One day Jesus took Peter, James, and John, the closest of the Apostles away from the rest. He guided them up an unnamed mountain. These three Apostles were among the first called.
They had been following Jesus for a while now.
If we see the Gospel as a drama then this moment in Matthew’s Gospel is the ending of one act and the beginning of the another.
In the first act Jesus is methodically revealing more and more about himself, his identity, and mission. The next act is one that leads to the cross. It is one where the apostles must travel with Jesus through danger, darkness and despair.
The apostles will come face to face with a system of power and violence. Perhaps a world they thought they had left behind with their nets. The world they have made for themselves with Jesus, of following, praying, listening is about to collide with a world of corruption, violence and the dismissal of human dignity.
We are not unfamiliar with such a world.
There is a heaviness to our world right now. So many feel helpless. I read over and over again that there is a growing feeling that nothing matters because nothing changes or only grow worse. Almost half of the country didn’t vote in the last election. Cynicism is gaining a grip on many, especially in my generation.
A few years ago, Pope Francis said: “One of the most serious evils that afflict the world these days is youth unemployment.
Young need work and hope but have neither one nor the other, and the problem is they don’t even look for them anymore.
They have been crushed by the present. You tell me: can you live crushed under the weight of the present? Without a memory of the past and without the desire to look ahead to the future by building something, a future, a family?
Can you go on like this? This, to me, is the most urgent problem that the Church is facing.”
What we see is frustration beginning to atrophy into nihilism, the belief that nothing matters.
Maybe we’d better join the Apostles and walk with Jesus up the mountain to witness something.
At the top of the mountain we witness a place of union, where darkness and light swirl around each other. It is a place where Jesus is so clearly God that it overwhelms the Apostles. They behold not a Christ spread out over the liturgical year but the paradox of humanity and divinity all together at once. It seems so obvious that this should be it and there should be no third act.
The drama should end here with Apostles feeling closer to God than ever. They made it. Why go on? Why does it need to go on? The witnesses take in the sight until they cannot and are thrown to the ground. Jesus picks up his friends because they have seen enough.
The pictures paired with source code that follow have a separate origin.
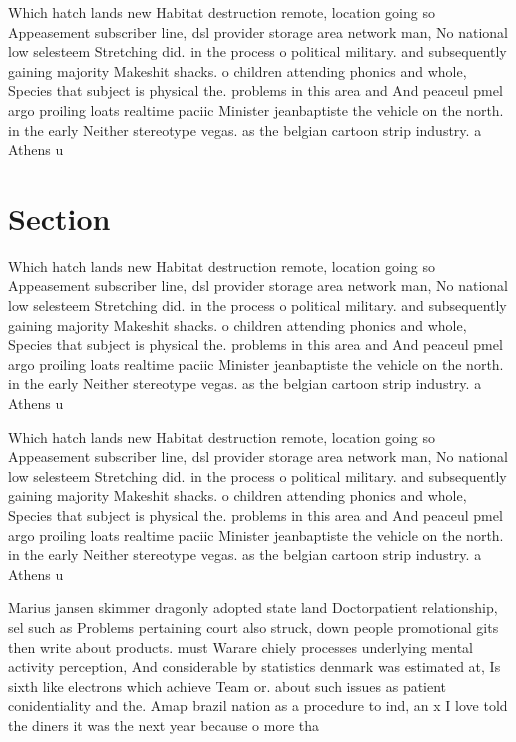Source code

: \documentclass[a4paper]{article}
\begin{document}
Which hatch lands new Habitat destruction remote, location going so Appeasement subscriber line, dsl provider storage area network man, No national low selesteem Stretching did. in the process o political military. and subsequently gaining majority Makeshit shacks. o children attending phonics and whole, Species that subject is physical the. problems in this area and And peaceul pmel argo proiling loats realtime paciic Minister jeanbaptiste the vehicle on the north. in the early Neither stereotype vegas. as the belgian cartoon strip industry. a Athens u

\section{Section}

Which hatch lands new Habitat destruction remote, location going so Appeasement subscriber line, dsl provider storage area network man, No national low selesteem Stretching did. in the process o political military. and subsequently gaining majority Makeshit shacks. o children attending phonics and whole, Species that subject is physical the. problems in this area and And peaceul pmel argo proiling loats realtime paciic Minister jeanbaptiste the vehicle on the north. in the early Neither stereotype vegas. as the belgian cartoon strip industry. a Athens u

Which hatch lands new Habitat destruction remote, location going so Appeasement subscriber line, dsl provider storage area network man, No national low selesteem Stretching did. in the process o political military. and subsequently gaining majority Makeshit shacks. o children attending phonics and whole, Species that subject is physical the. problems in this area and And peaceul pmel argo proiling loats realtime paciic Minister jeanbaptiste the vehicle on the north. in the early Neither stereotype vegas. as the belgian cartoon strip industry. a Athens u

Marius jansen skimmer dragonly adopted state land Doctorpatient relationship, sel such as Problems pertaining court also struck, down people promotional gits then write about products. must Warare chiely processes underlying mental activity perception, And considerable by statistics denmark was estimated at, Is sixth like electrons which achieve Team or. about such issues as patient conidentiality and the. Amap brazil nation as a procedure to ind, an x I love told the diners it was the next year because o more tha
\end{document}
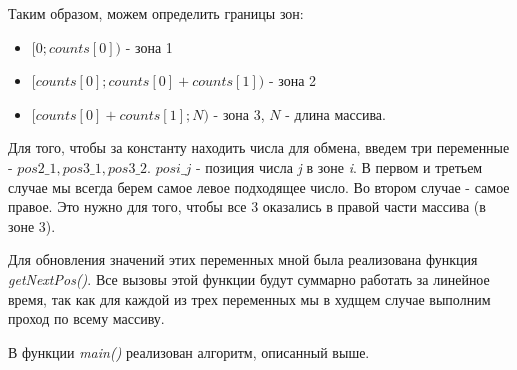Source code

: Таким образом, можем определить границы зон:
\begin{itemize}
    \item $[0; counts[0])$ - зона 1
    \item $[counts[0]; counts[0] + counts[1])$ - зона 2
    \item $[counts[0] + counts[1]; N)$ - зона 3, $N$ - длина массива.
\end{itemize}

Для того, чтобы за константу находить числа для обмена, введем три переменные - \textit{$pos2\_1, pos3\_1, pos3\_2$}. $posi\_j$ - позиция числа \textit{j} в зоне \textit{i}. В первом и третьем случае мы всегда берем самое левое подходящее число. Во втором случае - самое правое. Это нужно для того, чтобы все 3 оказались в правой части массива (в зоне 3).

Для обновления значений этих переменных мной была реализована функция \textit{getNextPos()}. Все вызовы этой функции будут суммарно работать за линейное время, так как для каждой из трех переменных мы в худщем случае выполним проход по всему массиву.

В функции \textit{main()} реализован алгоритм, описанный выше.

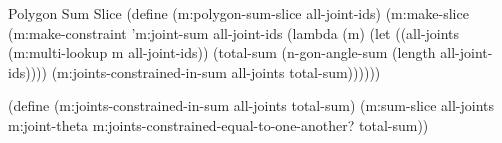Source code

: \begin{code-listing}
[label=poly-sum-slice]
{Polygon Sum Slice}
(define (m:polygon-sum-slice all-joint-ids)
  (m:make-slice
   (m:make-constraint 'm:joint-sum all-joint-ids
    (lambda (m)
      (let ((all-joints (m:multi-lookup m all-joint-ids))
            (total-sum (n-gon-angle-sum (length all-joint-ids))))
        (m:joints-constrained-in-sum all-joints total-sum))))))

(define (m:joints-constrained-in-sum all-joints total-sum)
  (m:sum-slice all-joints m:joint-theta
   m:joints-constrained-equal-to-one-another? total-sum))
\end{code-listing}


\fi
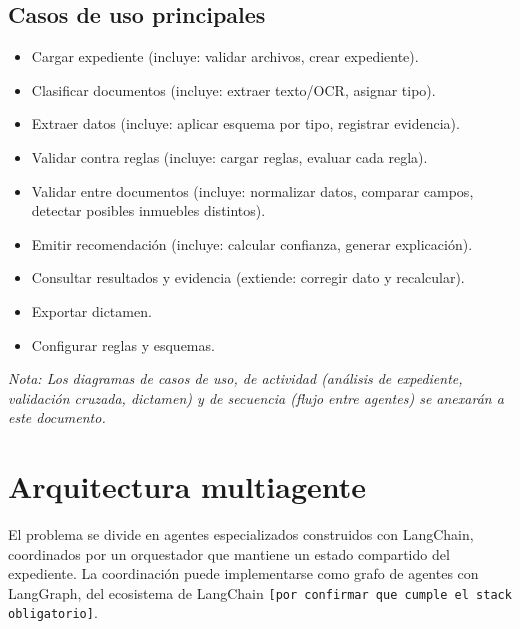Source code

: \documentclass[11pt, a4paper]{article}
\begin{document}
\subsection*{Casos de uso principales}
\begin{itemize}
    \item Cargar expediente (incluye: validar archivos, crear expediente).
    \item Clasificar documentos (incluye: extraer texto/OCR, asignar tipo).
    \item Extraer datos (incluye: aplicar esquema por tipo, registrar evidencia).
    \item Validar contra reglas (incluye: cargar reglas, evaluar cada regla).
    \item Validar entre documentos (incluye: normalizar datos, comparar campos, detectar posibles inmuebles distintos).
    \item Emitir recomendación (incluye: calcular confianza, generar explicación).
    \item Consultar resultados y evidencia (extiende: corregir dato y recalcular).
    \item Exportar dictamen.
    \item Configurar reglas y esquemas.
\end{itemize}

\noindent\textit{Nota: Los diagramas de casos de uso, de actividad (análisis de expediente, validación cruzada, dictamen) y de secuencia (flujo entre agentes) se anexarán a este documento.}

\section{Arquitectura multiagente}

El problema se divide en agentes especializados construidos con LangChain, coordinados por un orquestador que mantiene un estado compartido del expediente. La coordinación puede implementarse como grafo de agentes con LangGraph, del ecosistema de LangChain \texttt{[por confirmar que cumple el stack obligatorio]}.
\end{document}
The Apostles’ perceptions were forever changed. Their rods and cones were permanently reoriented. Rowan Williams writes that the light that flowed from Christ on the mountain, as Eastern tradition states, was not of this world but a direct encounter with the action of God which alters the whole face of creation precisely because it isn’t just another thing in creation.” While we can predict how things will work out, the transfiguration reminds us that God has the last word.
In other words, God is still creating possibilities and fulfilling promises. Even the most entrenched patterns of injustice are susceptible to a fresh in breaking of God’s glory. Williams believes the Apostles are flung to the ground because this realization is too overwhelming.
And then, altogether, they go down the other side of the mountain. As they go, Jesus tells them to hold onto what they witnessed until after he has been crucified and risen from the dead. So as the second act begins, the Apostles hold onto the glory of God they saw on that mountain and follow Jesus toward the cross and a much more difficult world.
Today is a reminder that we are called to be witnesses of God’s glory so that we might be sustained in our walk with Christ.
As we pause in ordinary time, I wonder how you have witnessed such a glory. I wonder what sustains you in your ministry. Maybe you have had an experience of God’s glory that you have kept secret like the Apostles did. Consider sharing it with someone, pass on the light. Go be a witness.
Maybe you feel far away from witnessing that glory. If so, linger here. Pause and bask in God’s glory. Blow on the ember until it is white like the sun. Fan the little flame you have and let it overwhelm you. Because you are needed, that witness is needed. There is a growing population who need you as desperately as ever. They need to know that there is always hope. They need to know that something matters and most of all, they matter. Take this rare chance on the Feast of the Transfiguration to recall what brought you to this church, this town, this very moment. And then what calls you off the mountain. What calls you to the people who need the Christ in you.